One cause for optimism ahead is tax cuts that are due to come into effect on July 1.

Read more: RBA’s Guarded Policy Stance Highlights Sticky Inflation Worries

Westpac highlighted the survey’s bleak assessments of household balance sheets — the “finances vs a year ago” sub-index was just 65.5, suggesting tax relief “can’t come fast enough for consumers.”

Confidence in the economic outlook slipped in April, with the “economy, next 5 years” sub-index declining 4.4% to 89.8, shifting back toward the low seen when the RBA raised rates in November, the survey showed. The “economy next 12 months” sub-index declined 2.7% to 82.7 – having fallen 7.1% in two months.

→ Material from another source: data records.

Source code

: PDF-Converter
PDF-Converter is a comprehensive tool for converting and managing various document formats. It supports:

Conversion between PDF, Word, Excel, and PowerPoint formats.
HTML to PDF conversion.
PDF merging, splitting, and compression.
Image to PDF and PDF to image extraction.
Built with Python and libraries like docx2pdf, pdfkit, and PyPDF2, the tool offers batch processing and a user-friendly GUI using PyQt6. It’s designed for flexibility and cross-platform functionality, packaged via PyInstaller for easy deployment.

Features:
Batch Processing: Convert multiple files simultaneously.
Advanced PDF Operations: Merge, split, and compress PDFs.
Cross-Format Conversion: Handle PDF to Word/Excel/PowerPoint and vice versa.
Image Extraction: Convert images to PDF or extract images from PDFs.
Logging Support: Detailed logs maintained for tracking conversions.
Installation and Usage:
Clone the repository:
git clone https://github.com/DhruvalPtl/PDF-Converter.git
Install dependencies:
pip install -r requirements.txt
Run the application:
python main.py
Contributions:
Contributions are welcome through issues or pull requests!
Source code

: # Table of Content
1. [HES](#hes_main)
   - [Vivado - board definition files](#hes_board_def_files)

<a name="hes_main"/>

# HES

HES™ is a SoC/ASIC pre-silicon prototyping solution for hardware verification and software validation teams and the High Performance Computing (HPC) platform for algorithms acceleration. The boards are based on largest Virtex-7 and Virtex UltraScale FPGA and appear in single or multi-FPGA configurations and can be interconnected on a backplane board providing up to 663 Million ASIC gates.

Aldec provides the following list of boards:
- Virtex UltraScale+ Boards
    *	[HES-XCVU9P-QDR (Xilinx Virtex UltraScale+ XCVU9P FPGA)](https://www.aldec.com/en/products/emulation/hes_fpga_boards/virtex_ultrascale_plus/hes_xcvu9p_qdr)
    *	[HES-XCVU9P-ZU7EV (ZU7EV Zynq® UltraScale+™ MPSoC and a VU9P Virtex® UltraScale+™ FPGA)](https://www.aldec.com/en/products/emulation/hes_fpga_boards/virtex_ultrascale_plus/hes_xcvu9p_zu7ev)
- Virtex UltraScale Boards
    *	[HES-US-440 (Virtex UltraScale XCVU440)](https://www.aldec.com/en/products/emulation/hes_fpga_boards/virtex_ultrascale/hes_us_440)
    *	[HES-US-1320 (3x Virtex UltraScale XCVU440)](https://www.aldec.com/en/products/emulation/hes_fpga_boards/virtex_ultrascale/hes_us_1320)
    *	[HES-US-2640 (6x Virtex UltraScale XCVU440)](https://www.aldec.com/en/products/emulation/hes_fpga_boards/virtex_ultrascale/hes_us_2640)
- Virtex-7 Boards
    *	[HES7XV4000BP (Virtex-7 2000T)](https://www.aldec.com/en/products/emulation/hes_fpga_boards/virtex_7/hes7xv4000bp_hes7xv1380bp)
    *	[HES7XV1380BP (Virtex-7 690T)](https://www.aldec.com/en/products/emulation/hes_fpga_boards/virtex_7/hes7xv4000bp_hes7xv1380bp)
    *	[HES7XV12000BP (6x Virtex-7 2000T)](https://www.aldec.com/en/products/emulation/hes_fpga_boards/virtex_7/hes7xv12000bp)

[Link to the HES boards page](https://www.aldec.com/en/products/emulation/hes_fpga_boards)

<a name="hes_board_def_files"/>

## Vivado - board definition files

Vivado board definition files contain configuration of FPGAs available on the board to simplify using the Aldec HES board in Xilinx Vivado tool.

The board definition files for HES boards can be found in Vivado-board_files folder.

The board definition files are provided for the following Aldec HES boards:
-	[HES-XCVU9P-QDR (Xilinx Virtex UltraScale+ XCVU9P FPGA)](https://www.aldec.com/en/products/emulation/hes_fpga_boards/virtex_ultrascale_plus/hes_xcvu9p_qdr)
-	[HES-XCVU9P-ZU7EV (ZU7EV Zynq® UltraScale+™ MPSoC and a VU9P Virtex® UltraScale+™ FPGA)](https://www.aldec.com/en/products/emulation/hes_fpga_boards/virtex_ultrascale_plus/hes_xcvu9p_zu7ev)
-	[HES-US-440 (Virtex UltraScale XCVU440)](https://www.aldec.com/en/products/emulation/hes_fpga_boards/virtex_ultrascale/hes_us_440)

The RBA raised rates by 4.25 percentage points between May 2022 and November last year, its most aggressive tightening cycle in a generation as it tries to rein in an inflation breakout triggered by pandemic-era stimulus.

“The bank’s latest commentary shows it is becoming a little more comfortable that further rate rises will not be required but it is not yet confident enough about the inflation outlook to consider the case for rate cuts,” Hassan said. “The March quarter CPI update, due April 24, will be key to shaping the RBA’s views.”